Well, I'll tell you what. If the converse is true, that if it is
completely free, you will love me so much that you pay my mortgage and
support my family, then it's free.

: 2. Someone paid to hack Linux counts as "doing free software".
: That means SCSI drivers, the Merced port, etc.

Linux is free software so you'd be covered.

: 3. You allow distribution of bug-fix patches against BitKeeper itself.
: You could prohibit features, but bug fixes are critical.

How about: redistribution for a substantial fee is prohibited (substantial
meaning that it's fine to put it on a CD Linux distribution but not
fine to just put BitKeeper on there and charege $500 for it). Modified
redistribution is prohibited /unless/ you clearly state that this is not
the official BitKeeper product. As a company, it is important to build
trust in your customers. What do I do if someone sends out a patched
version that contains a bug that corrupts their source?

The short summary is that you can patch it all you want but you can't
then call it BitKeeper. You can call it PatchedBitkeeper or some other
clearly related but clearly different name, and I'm fine with that.

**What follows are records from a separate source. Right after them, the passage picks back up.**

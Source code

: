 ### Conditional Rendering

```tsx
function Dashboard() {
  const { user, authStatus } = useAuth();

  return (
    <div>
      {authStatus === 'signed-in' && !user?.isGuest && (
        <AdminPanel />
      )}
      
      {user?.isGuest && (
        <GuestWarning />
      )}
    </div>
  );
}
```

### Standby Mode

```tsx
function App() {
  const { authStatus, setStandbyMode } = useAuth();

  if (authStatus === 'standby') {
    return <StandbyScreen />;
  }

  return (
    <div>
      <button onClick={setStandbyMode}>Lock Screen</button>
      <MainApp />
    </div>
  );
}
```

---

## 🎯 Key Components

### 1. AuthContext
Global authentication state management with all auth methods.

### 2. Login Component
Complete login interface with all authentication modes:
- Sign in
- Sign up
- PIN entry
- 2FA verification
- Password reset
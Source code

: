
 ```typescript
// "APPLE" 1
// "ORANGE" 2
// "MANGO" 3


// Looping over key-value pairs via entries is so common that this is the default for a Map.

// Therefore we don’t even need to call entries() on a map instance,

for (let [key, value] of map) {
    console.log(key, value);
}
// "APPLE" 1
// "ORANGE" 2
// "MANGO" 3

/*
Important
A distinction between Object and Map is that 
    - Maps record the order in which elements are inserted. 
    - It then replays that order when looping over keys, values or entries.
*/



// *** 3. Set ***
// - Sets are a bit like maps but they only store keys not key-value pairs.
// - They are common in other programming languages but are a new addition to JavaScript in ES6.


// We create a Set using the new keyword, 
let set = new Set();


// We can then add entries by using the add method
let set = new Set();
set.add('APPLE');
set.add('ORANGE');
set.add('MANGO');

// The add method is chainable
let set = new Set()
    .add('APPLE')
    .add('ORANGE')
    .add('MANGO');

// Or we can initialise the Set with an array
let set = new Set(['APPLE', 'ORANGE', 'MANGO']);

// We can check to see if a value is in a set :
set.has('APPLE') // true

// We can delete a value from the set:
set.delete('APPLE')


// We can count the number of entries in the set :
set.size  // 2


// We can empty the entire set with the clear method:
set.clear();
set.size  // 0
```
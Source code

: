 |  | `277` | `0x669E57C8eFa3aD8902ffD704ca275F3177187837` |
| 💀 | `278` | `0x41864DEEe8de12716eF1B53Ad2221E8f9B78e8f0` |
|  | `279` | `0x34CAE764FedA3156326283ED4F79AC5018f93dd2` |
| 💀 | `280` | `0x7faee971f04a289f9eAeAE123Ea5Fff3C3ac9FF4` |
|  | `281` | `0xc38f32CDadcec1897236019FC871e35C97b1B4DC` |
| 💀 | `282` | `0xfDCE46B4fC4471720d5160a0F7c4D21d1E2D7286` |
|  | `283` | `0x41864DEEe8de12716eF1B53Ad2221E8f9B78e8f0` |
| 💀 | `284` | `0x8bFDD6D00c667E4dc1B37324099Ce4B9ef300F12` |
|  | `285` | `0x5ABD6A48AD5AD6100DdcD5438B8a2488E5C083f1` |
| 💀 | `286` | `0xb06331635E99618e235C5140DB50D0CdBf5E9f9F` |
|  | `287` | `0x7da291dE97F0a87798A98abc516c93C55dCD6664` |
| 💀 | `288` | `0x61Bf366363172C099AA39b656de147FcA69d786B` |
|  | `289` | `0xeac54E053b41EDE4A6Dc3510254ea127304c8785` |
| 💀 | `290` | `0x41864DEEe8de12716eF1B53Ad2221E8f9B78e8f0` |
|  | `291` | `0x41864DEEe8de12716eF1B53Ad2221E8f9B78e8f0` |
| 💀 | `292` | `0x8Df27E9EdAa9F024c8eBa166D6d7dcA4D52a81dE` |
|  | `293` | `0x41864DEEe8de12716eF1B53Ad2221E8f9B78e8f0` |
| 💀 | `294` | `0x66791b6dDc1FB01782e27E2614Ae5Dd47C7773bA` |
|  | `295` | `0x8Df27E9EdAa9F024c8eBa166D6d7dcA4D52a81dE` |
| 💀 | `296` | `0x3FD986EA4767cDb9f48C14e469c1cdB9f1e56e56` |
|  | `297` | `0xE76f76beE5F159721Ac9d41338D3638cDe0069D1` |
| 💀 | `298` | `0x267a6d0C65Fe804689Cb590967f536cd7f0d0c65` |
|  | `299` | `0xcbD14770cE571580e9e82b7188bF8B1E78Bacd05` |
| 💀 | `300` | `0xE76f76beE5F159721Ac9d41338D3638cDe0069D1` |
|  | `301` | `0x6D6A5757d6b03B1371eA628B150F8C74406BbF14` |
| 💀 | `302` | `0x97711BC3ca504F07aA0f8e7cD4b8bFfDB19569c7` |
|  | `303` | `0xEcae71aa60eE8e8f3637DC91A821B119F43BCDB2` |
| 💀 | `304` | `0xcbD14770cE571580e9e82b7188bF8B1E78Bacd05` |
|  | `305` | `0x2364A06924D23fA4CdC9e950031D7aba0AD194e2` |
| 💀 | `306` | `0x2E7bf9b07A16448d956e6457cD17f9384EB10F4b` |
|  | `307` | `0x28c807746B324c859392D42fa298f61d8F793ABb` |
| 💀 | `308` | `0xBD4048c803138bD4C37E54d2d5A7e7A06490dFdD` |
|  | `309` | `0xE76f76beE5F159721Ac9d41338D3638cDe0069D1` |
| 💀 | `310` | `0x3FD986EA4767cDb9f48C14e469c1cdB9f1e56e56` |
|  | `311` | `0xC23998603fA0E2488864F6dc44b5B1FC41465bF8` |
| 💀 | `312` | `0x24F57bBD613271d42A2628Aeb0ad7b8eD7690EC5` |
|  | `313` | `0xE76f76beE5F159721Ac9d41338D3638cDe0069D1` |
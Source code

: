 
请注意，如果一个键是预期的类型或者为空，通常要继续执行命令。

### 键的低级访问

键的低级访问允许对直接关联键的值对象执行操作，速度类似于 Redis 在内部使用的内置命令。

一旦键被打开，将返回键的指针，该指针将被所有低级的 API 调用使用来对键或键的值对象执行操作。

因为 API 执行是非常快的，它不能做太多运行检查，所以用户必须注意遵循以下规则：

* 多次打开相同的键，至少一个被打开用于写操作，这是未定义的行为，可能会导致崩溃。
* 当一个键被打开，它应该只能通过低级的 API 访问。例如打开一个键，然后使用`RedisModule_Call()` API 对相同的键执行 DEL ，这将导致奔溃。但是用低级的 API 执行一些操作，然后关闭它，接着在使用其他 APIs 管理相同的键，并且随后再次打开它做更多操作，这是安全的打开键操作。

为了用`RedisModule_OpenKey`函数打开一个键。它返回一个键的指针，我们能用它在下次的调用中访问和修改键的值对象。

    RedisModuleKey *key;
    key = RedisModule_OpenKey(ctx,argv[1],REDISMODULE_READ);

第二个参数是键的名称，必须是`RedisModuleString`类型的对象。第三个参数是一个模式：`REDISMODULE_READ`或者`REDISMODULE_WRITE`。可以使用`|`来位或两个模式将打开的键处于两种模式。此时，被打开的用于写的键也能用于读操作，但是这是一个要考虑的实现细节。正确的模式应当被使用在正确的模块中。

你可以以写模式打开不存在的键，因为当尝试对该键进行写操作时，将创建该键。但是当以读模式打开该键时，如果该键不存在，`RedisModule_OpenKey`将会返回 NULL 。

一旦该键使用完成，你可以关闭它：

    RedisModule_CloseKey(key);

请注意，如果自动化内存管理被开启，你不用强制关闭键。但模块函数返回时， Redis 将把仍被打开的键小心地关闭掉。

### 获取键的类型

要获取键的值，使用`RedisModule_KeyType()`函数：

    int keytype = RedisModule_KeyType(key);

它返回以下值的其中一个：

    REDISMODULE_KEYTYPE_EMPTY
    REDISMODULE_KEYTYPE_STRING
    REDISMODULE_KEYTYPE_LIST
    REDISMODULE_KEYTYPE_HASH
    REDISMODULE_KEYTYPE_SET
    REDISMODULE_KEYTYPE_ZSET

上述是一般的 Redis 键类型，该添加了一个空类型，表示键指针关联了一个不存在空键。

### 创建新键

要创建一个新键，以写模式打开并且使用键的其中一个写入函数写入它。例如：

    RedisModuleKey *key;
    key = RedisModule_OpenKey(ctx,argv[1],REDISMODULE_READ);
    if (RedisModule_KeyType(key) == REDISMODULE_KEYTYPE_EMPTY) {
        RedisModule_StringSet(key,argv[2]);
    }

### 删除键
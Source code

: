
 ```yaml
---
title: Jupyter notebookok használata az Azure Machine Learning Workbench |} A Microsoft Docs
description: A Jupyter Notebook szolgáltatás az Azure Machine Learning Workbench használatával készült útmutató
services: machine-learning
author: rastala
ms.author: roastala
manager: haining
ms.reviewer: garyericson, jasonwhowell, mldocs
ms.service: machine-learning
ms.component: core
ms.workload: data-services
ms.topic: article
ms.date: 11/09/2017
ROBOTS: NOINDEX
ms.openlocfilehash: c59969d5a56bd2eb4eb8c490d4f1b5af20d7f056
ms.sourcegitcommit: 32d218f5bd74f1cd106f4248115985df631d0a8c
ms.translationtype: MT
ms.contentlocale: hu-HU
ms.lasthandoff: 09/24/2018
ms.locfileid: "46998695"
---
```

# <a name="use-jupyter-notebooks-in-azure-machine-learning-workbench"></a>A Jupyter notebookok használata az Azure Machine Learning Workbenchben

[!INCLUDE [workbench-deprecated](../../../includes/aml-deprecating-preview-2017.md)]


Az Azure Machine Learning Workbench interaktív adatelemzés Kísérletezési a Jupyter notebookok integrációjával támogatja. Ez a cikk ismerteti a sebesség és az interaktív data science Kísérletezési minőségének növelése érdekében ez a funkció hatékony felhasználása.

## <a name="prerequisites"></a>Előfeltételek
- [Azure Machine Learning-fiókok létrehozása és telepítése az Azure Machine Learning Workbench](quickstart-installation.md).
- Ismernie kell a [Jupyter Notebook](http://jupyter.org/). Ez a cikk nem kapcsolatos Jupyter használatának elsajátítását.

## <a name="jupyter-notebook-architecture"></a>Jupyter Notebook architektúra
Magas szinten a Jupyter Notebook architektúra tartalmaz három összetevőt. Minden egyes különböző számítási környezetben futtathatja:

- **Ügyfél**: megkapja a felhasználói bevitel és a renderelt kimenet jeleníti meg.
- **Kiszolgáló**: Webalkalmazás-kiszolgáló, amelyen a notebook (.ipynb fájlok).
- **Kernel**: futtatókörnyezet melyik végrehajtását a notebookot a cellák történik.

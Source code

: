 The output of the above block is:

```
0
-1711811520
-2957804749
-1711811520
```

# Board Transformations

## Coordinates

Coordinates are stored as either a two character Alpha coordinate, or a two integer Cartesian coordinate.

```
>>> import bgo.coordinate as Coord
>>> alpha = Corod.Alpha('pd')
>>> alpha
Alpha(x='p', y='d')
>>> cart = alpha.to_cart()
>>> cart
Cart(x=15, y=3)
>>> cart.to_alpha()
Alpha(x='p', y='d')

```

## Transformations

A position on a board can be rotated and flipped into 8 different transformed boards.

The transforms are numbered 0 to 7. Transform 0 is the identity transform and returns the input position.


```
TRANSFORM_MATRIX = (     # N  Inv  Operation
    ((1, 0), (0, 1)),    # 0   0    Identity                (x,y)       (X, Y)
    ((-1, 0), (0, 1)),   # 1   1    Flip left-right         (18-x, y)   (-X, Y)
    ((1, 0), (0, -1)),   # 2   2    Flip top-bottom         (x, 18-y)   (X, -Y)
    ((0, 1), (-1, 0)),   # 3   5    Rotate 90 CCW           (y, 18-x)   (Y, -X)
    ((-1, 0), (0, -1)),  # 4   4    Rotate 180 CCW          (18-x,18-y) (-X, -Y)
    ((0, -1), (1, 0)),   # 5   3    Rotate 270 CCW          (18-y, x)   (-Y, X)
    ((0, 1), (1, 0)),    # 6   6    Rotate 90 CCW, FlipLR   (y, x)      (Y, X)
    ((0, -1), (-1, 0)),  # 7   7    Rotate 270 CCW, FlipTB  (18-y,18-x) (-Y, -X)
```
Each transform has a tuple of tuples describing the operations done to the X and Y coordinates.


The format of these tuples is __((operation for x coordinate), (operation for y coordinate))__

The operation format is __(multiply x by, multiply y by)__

In general, just like Linus doesn't like people distributing wacked
kernels he hasn't blessed, I'm the same way about patched source.
The right answer is you ship bug fixes back to me, I integrate them,
and release a new version. Which is exactly what has been happening
and will continue to happen.

: 4. You own at least 51% of the company. To buy out competition,
: Microsoft has a slush fund of a few hundred million $.

It's a private company, I own 100% of it. It's likely to stay that
way for exactly the reasons that you want. I would be willing to make
a poison pill in the company that says if my ownership ever goes lower
than 51%, the sources as of that moment become GPLed (that says nothing
about the sources going forward, BitMover could do whatever they want
with that), but at least you'd be assured that there would be something
out there.

: Preferably you'd also allow paid development of public LGPL source.
: (you can consider X, BSD, and MPL licenses as commercial)

I don't have a problem with paid development for free software.
If someone wants to work in that space, then I'll also work in that
space and give it away to them and pray they'll pay me support costs.

: > The fanaticism that surrounds free software is a problem, in my opinion.
: > It is the next big problem that faces the community. It forces people to
: > choose between completely free or completely non-free. As with almost
: > everything, the end point is not the right place to be, the midpoint
: > is a better answer.
:
: Outside of the core system, yes. We've been biten before though.

I'm very sympathetic. I've been bitten at least as badly. I poured 7
years into helpingmake SunOS 4.x a great operating system only to have
it ripped away and replaced with that Solaris thing.

-----------------

Anyway, if anyone is interested in discussing the licensing further,
perhaps you'd be interested in joing the bpl@bitmover.com alias (bpl ==
business public license) which is where I plan to hash out the details
on how this will work. I'd welcome anyone with constructive thoughts
to join in (all the lurkers are welcome too).